▶ _Work order_
Transcribe each line of the material exactly as it stands.
****
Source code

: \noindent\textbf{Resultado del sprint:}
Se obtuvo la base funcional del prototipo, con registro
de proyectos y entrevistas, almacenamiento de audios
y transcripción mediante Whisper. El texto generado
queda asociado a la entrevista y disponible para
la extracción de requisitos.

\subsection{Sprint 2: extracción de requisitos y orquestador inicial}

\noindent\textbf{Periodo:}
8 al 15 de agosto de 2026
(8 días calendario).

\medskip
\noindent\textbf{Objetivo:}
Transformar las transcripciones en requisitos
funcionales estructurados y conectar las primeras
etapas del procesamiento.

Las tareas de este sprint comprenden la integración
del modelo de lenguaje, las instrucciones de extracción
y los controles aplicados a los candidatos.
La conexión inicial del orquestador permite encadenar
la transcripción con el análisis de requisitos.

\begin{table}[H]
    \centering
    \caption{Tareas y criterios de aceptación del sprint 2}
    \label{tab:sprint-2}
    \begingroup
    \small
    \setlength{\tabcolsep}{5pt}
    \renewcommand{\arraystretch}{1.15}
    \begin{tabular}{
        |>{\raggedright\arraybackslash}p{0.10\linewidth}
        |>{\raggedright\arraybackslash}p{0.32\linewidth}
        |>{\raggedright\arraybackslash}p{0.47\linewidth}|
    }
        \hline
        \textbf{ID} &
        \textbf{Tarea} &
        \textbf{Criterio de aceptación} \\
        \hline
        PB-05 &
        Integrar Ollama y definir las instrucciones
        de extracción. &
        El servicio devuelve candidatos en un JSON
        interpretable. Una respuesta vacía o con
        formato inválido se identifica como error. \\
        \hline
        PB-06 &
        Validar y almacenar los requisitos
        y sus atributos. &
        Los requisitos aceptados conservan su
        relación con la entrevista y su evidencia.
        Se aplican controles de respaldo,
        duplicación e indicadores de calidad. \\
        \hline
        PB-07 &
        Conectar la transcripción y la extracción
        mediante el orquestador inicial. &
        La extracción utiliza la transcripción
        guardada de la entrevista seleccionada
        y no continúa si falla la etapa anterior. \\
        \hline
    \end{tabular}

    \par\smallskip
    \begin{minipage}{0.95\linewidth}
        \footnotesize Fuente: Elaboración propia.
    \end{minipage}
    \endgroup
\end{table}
****
▶ _Written response_
Source code

: \noindent\textbf{Resultado del sprint:}
Se obtuvo la base funcional del prototipo, con registro
de proyectos y entrevistas, almacenamiento de audios
y transcripción mediante Whisper. El texto generado
queda asociado a la entrevista y disponible para
la extracción de requisitos.

\subsection{Sprint 2: extracción de requisitos y orquestador inicial}

\noindent\textbf{Periodo:}
8 al 15 de agosto de 2026
(8 días calendario).

\medskip
\noindent\textbf{Objetivo:}
Transformar las transcripciones en requisitos
funcionales estructurados y conectar las primeras
etapas del procesamiento.

Las tareas de este sprint comprenden la integración
del modelo de lenguaje, las instrucciones de extracción
y los controles aplicados a los candidatos.
La conexión inicial del orquestador permite encadenar
la transcripción con el análisis de requisitos.

\begin{table}[H]
    \centering
    \caption{Tareas y criterios de aceptación del sprint 2}
    \label{tab:sprint-2}
    \begingroup
    \small
    \setlength{\tabcolsep}{5pt}
    \renewcommand{\arraystretch}{1.15}
    \begin{tabular}{
        |>{\raggedright\arraybackslash}p{0.10\linewidth}
        |>{\raggedright\arraybackslash}p{0.32\linewidth}
        |>{\raggedright\arraybackslash}p{0.47\linewidth}|
    }
        \hline
        \textbf{ID} &
        \textbf{Tarea} &
        \textbf{Criterio de aceptación} \\
        \hline
        PB-05 &
        Integrar Ollama y definir las instrucciones
        de extracción. &
        El servicio devuelve candidatos en un JSON
        interpretable. Una respuesta vacía o con
        formato inválido se identifica como error. \\
        \hline
        PB-06 &
        Validar y almacenar los requisitos
        y sus atributos. &
        Los requisitos aceptados conservan su
        relación con la entrevista y su evidencia.
        Se aplican controles de respaldo,
        duplicación e indicadores de calidad. \\
        \hline
        PB-07 &
        Conectar la transcripción y la extracción
        mediante el orquestador inicial. &
        La extracción utiliza la transcripción
        guardada de la entrevista seleccionada
        y no continúa si falla la etapa anterior. \\
        \hline
    \end{tabular}

    \par\smallskip
    \begin{minipage}{0.95\linewidth}
        \footnotesize Fuente: Elaboración propia.
    \end{minipage}
    \endgroup
\end{table}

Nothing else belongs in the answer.